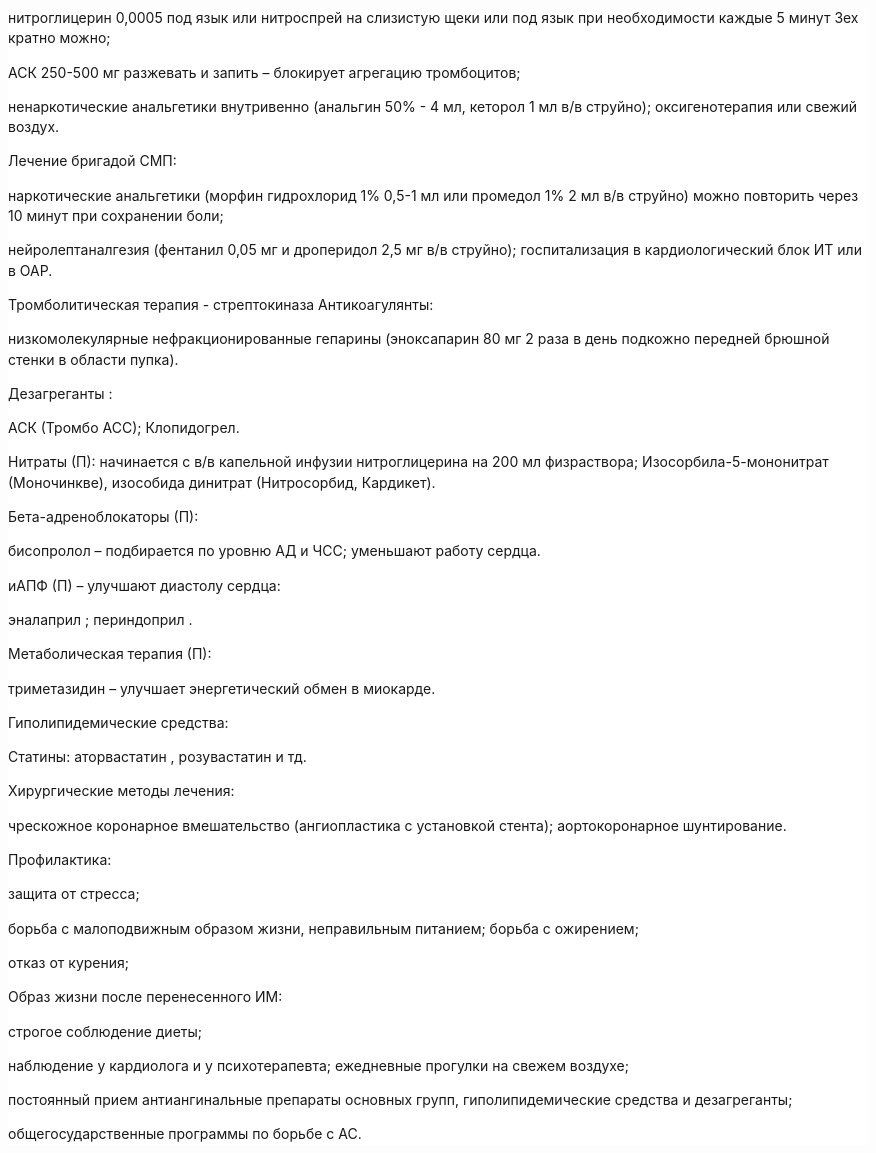 нитроглицерин 0,0005 под язык или нитроспрей на слизистую щеки или под язык при необходимости каждые 5 минут 3ех кратно можно;

АСК 250-500 мг разжевать и запить – блокирует агрегацию тромбоцитов;

ненаркотические анальгетики внутривенно (анальгин 50% - 4 мл, кеторол 1 мл в/в струйно); оксигенотерапия или свежий воздух.

Лечение бригадой СМП:

наркотические анальгетики (морфин гидрохлорид 1% 0,5-1 мл или промедол 1% 2 мл в/в струйно) можно повторить через 10 минут при сохранении боли;

нейролептаналгезия (фентанил 0,05 мг и дроперидол 2,5 мг в/в струйно); госпитализация в кардиологический блок ИТ или в ОАР.

Тромболитическая терапия - стрептокиназа Антикоагулянты:

низкомолекулярные нефракционированные гепарины (эноксапарин 80 мг 2 раза в день подкожно передней брюшной стенки в области пупка).

Дезагреганты :

АСК (Тромбо АСС); Клопидогрел.

Нитраты (П): начинается с в/в капельной инфузии нитроглицерина на 200 мл физраствора; Изосорбила-5-мононитрат (Моночинкве), изособида динитрат (Нитросорбид, Кардикет).

Бета-адреноблокаторы (П):

бисопролол – подбирается по уровню АД и ЧСС; уменьшают работу сердца.

иАПФ (П) – улучшают диастолу сердца:

эналаприл ; периндоприл .

Метаболическая терапия (П):

триметазидин – улучшает энергетический обмен в миокарде.

Гиполипидемические средства:

Статины: аторвастатин , розувастатин и тд.

Хирургические методы лечения:

чрескожное коронарное вмешательство (ангиопластика с установкой стента); аортокоронарное шунтирование.

Профилактика:

защита от стресса;

борьба с малоподвижным образом жизни, неправильным питанием; борьба с ожирением;

отказ от курения;

Образ жизни после перенесенного ИМ:

строгое соблюдение диеты;

наблюдение у кардиолога и у психотерапевта; ежедневные прогулки на свежем воздухе;

постоянный прием антиангинальные препараты основных групп, гиполипидемические средства и дезагреганты;

общегосударственные программы по борьбе с АС.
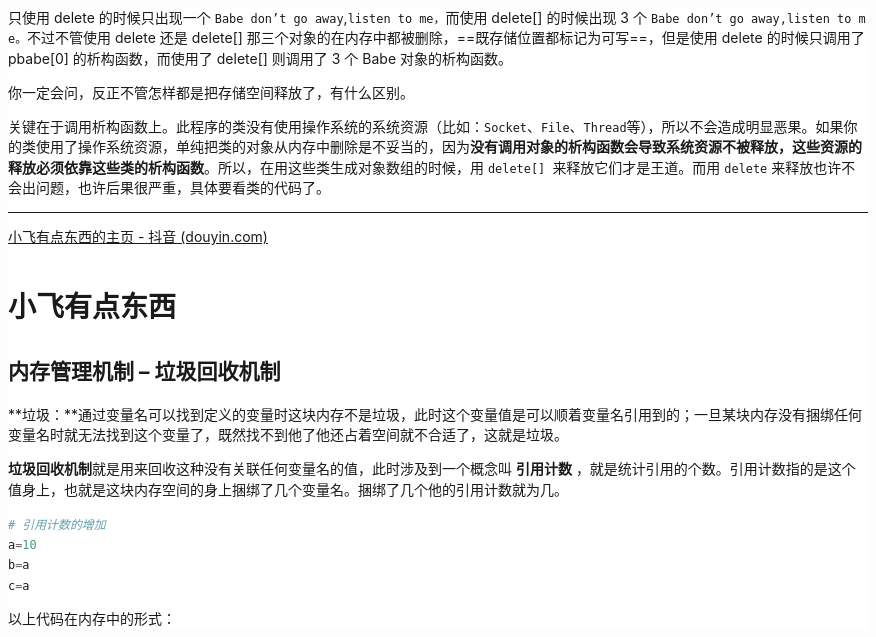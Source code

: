 只使用 delete 的时候只出现一个 `Babe don’t go away`,`listen to me，`而使用 delete[] 的时候出现 3 个 `Babe don’t go away,listen to me。`不过不管使用 delete 还是 delete[] 那三个对象的在内存中都被删除，==既存储位置都标记为可写==，但是使用 delete 的时候只调用了 pbabe[0] 的析构函数，而使用了 delete[] 则调用了 3 个 Babe 对象的析构函数。

你一定会问，反正不管怎样都是把存储空间释放了，有什么区别。

关键在于调用析构函数上。此程序的类没有使用操作系统的系统资源（比如：`Socket`、`File`、`Thread`等），所以不会造成明显恶果。如果你的类使用了操作系统资源，单纯把类的对象从内存中删除是不妥当的，因为**没有调用对象的析构函数会导致系统资源不被释放，这些资源的释放必须依靠这些类的析构函数**。所以，在用这些类生成对象数组的时候，用 `delete[] `来释放它们才是王道。而用 `delete` 来释放也许不会出问题，也许后果很严重，具体要看类的代码了。

---



[小飞有点东西的主页 - 抖音 (douyin.com)](https://www.douyin.com/user/MS4wLjABAAAArWzY2yAKXPc64dT-6ycMJ1hbIFY4-kr-kdzLNUJZyIM?modal_id=7037056151455862029&vid=7217009310734290233)

# 小飞有点东西 

## 内存管理机制 – 垃圾回收机制

**垃圾：**通过变量名可以找到定义的变量时这块内存不是垃圾，此时这个变量值是可以顺着变量名引用到的；一旦某块内存没有捆绑任何变量名时就无法找到这个变量了，既然找不到他了他还占着空间就不合适了，这就是垃圾。

**垃圾回收机制**就是用来回收这种没有关联任何变量名的值，此时涉及到一个概念叫 **引用计数** ，就是统计引用的个数。引用计数指的是这个值身上，也就是这块内存空间的身上捆绑了几个变量名。捆绑了几个他的引用计数就为几。

```python
# 引用计数的增加
a=10
b=a
c=a
```

以上代码在内存中的形式：
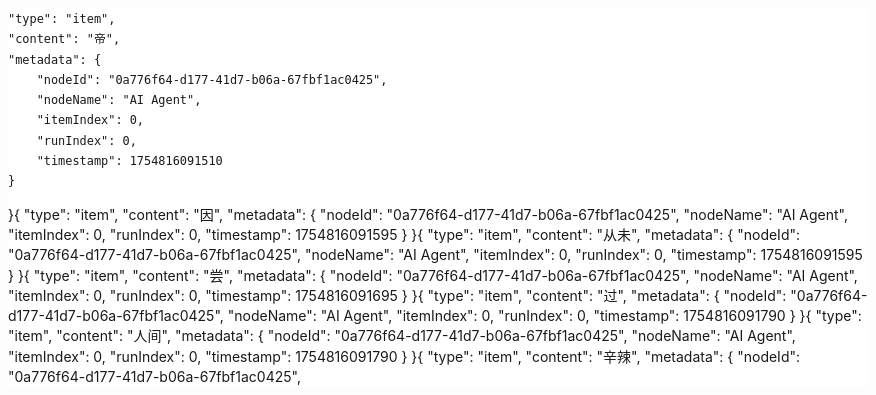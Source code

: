     "type": "item",
    "content": "帝",
    "metadata": {
        "nodeId": "0a776f64-d177-41d7-b06a-67fbf1ac0425",
        "nodeName": "AI Agent",
        "itemIndex": 0,
        "runIndex": 0,
        "timestamp": 1754816091510
    }
}{
    "type": "item",
    "content": "因",
    "metadata": {
        "nodeId": "0a776f64-d177-41d7-b06a-67fbf1ac0425",
        "nodeName": "AI Agent",
        "itemIndex": 0,
        "runIndex": 0,
        "timestamp": 1754816091595
    }
}{
    "type": "item",
    "content": "从未",
    "metadata": {
        "nodeId": "0a776f64-d177-41d7-b06a-67fbf1ac0425",
        "nodeName": "AI Agent",
        "itemIndex": 0,
        "runIndex": 0,
        "timestamp": 1754816091595
    }
}{
    "type": "item",
    "content": "尝",
    "metadata": {
        "nodeId": "0a776f64-d177-41d7-b06a-67fbf1ac0425",
        "nodeName": "AI Agent",
        "itemIndex": 0,
        "runIndex": 0,
        "timestamp": 1754816091695
    }
}{
    "type": "item",
    "content": "过",
    "metadata": {
        "nodeId": "0a776f64-d177-41d7-b06a-67fbf1ac0425",
        "nodeName": "AI Agent",
        "itemIndex": 0,
        "runIndex": 0,
        "timestamp": 1754816091790
    }
}{
    "type": "item",
    "content": "人间",
    "metadata": {
        "nodeId": "0a776f64-d177-41d7-b06a-67fbf1ac0425",
        "nodeName": "AI Agent",
        "itemIndex": 0,
        "runIndex": 0,
        "timestamp": 1754816091790
    }
}{
    "type": "item",
    "content": "辛辣",
    "metadata": {
        "nodeId": "0a776f64-d177-41d7-b06a-67fbf1ac0425",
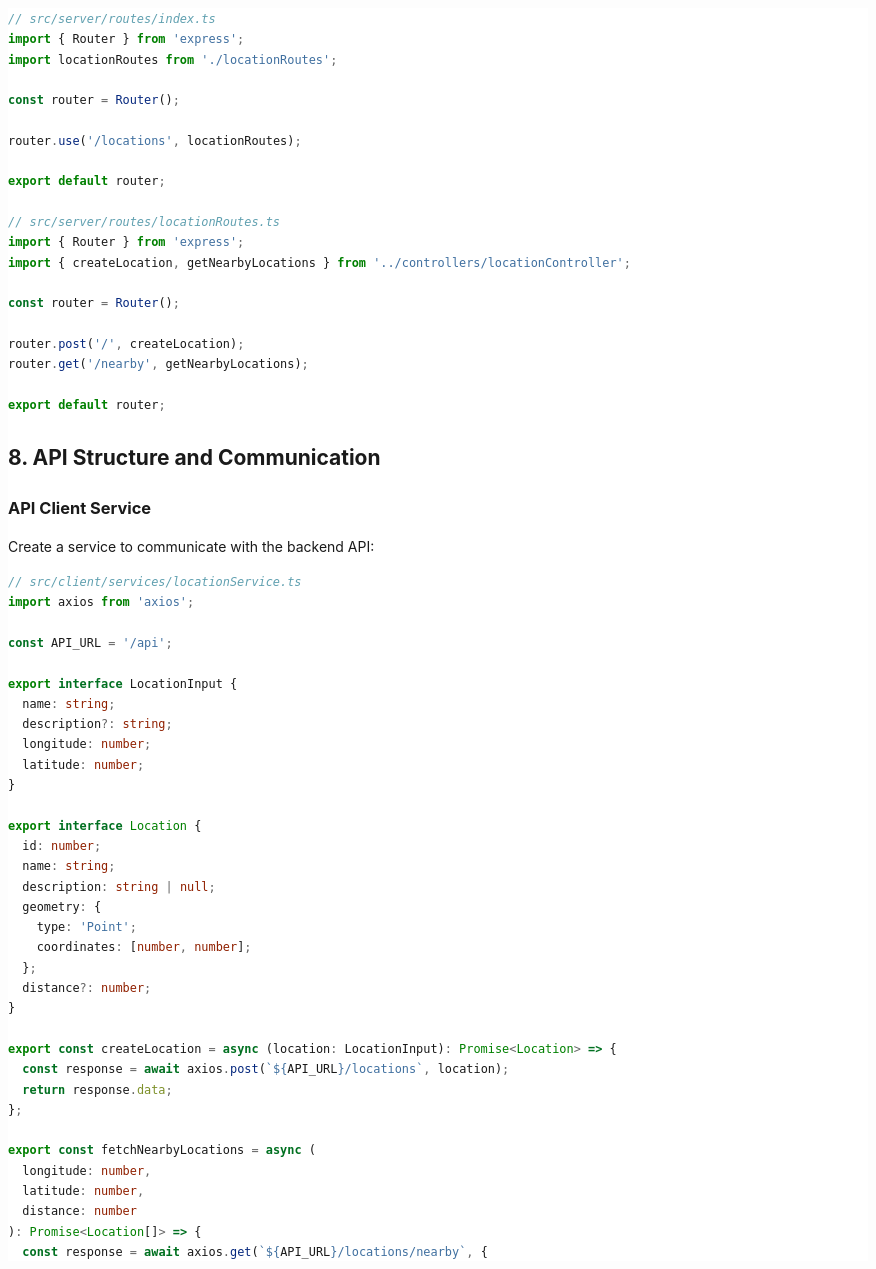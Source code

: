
 ```typescript
// src/server/routes/index.ts
import { Router } from 'express';
import locationRoutes from './locationRoutes';

const router = Router();

router.use('/locations', locationRoutes);

export default router;

// src/server/routes/locationRoutes.ts
import { Router } from 'express';
import { createLocation, getNearbyLocations } from '../controllers/locationController';

const router = Router();

router.post('/', createLocation);
router.get('/nearby', getNearbyLocations);

export default router;
```

## 8. API Structure and Communication

### API Client Service

Create a service to communicate with the backend API:

```typescript
// src/client/services/locationService.ts
import axios from 'axios';

const API_URL = '/api';

export interface LocationInput {
  name: string;
  description?: string;
  longitude: number;
  latitude: number;
}

export interface Location {
  id: number;
  name: string;
  description: string | null;
  geometry: {
    type: 'Point';
    coordinates: [number, number];
  };
  distance?: number;
}

export const createLocation = async (location: LocationInput): Promise<Location> => {
  const response = await axios.post(`${API_URL}/locations`, location);
  return response.data;
};

export const fetchNearbyLocations = async (
  longitude: number,
  latitude: number,
  distance: number
): Promise<Location[]> => {
  const response = await axios.get(`${API_URL}/locations/nearby`, {
```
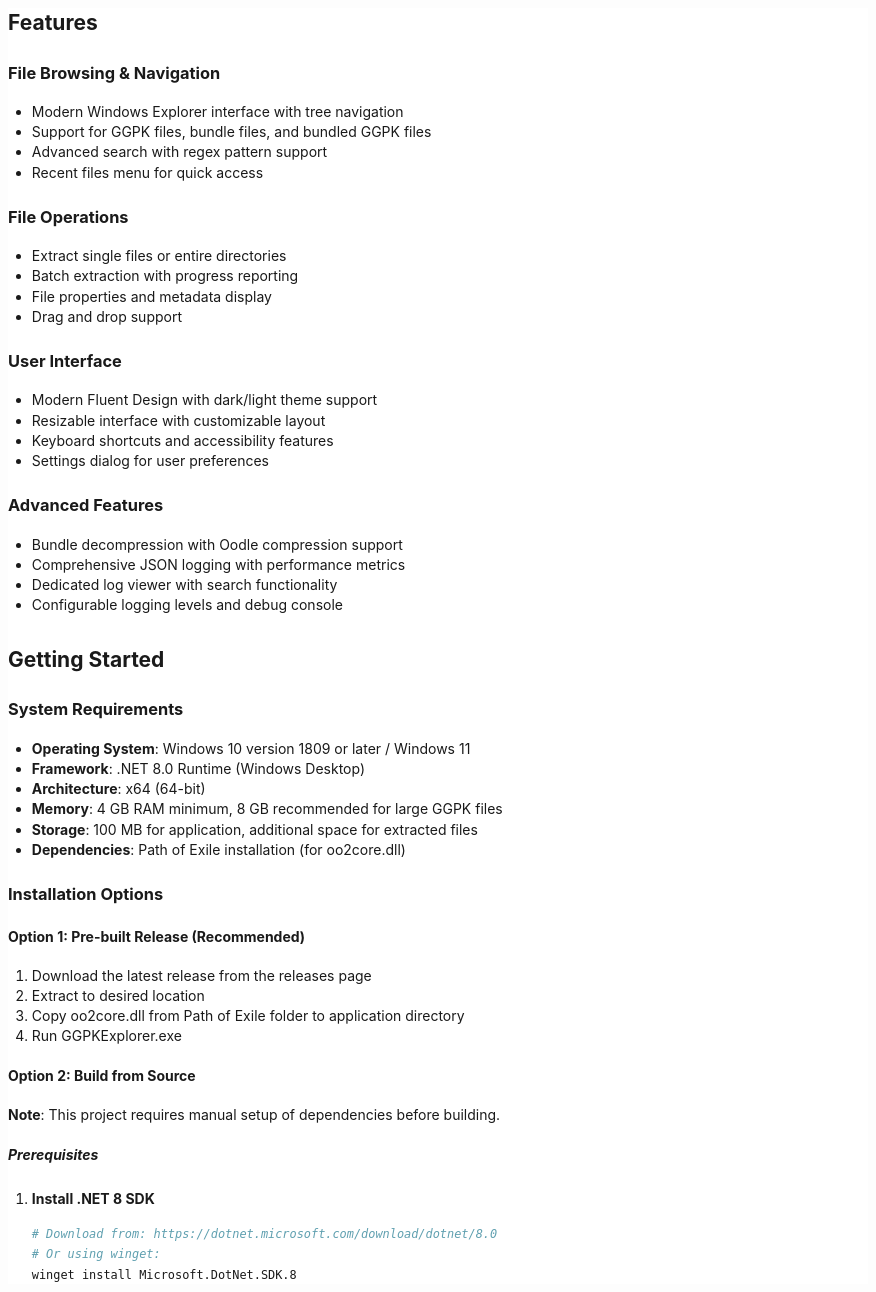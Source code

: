 ## Features

### File Browsing & Navigation
- Modern Windows Explorer interface with tree navigation
- Support for GGPK files, bundle files, and bundled GGPK files
- Advanced search with regex pattern support
- Recent files menu for quick access

### File Operations
- Extract single files or entire directories
- Batch extraction with progress reporting
- File properties and metadata display
- Drag and drop support

### User Interface
- Modern Fluent Design with dark/light theme support
- Resizable interface with customizable layout
- Keyboard shortcuts and accessibility features
- Settings dialog for user preferences

### Advanced Features
- Bundle decompression with Oodle compression support
- Comprehensive JSON logging with performance metrics
- Dedicated log viewer with search functionality
- Configurable logging levels and debug console
## Getting Started

### System Requirements
- **Operating System**: Windows 10 version 1809 or later / Windows 11
- **Framework**: .NET 8.0 Runtime (Windows Desktop)
- **Architecture**: x64 (64-bit)
- **Memory**: 4 GB RAM minimum, 8 GB recommended for large GGPK files
- **Storage**: 100 MB for application, additional space for extracted files
- **Dependencies**: Path of Exile installation (for oo2core.dll)

### Installation Options

#### Option 1: Pre-built Release (Recommended)
1. Download the latest release from the releases page
2. Extract to desired location
3. Copy oo2core.dll from Path of Exile folder to application directory
4. Run GGPKExplorer.exe

#### Option 2: Build from Source
**Note**: This project requires manual setup of dependencies before building.

##### Prerequisites
1. **Install .NET 8 SDK**
   ```bash
   # Download from: https://dotnet.microsoft.com/download/dotnet/8.0
   # Or using winget:
   winget install Microsoft.DotNet.SDK.8
   ```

Your task — Look above for the line with "- Dedicated log" and the line with "- **Framework**: .NET", and reproduce exactly those two lines plus every line between, nothing more.

Completed task —
- Dedicated log viewer with search functionality
- Configurable logging levels and debug console
## Getting Started

### System Requirements
- **Operating System**: Windows 10 version 1809 or later / Windows 11
- **Framework**: .NET 8.0 Runtime (Windows Desktop)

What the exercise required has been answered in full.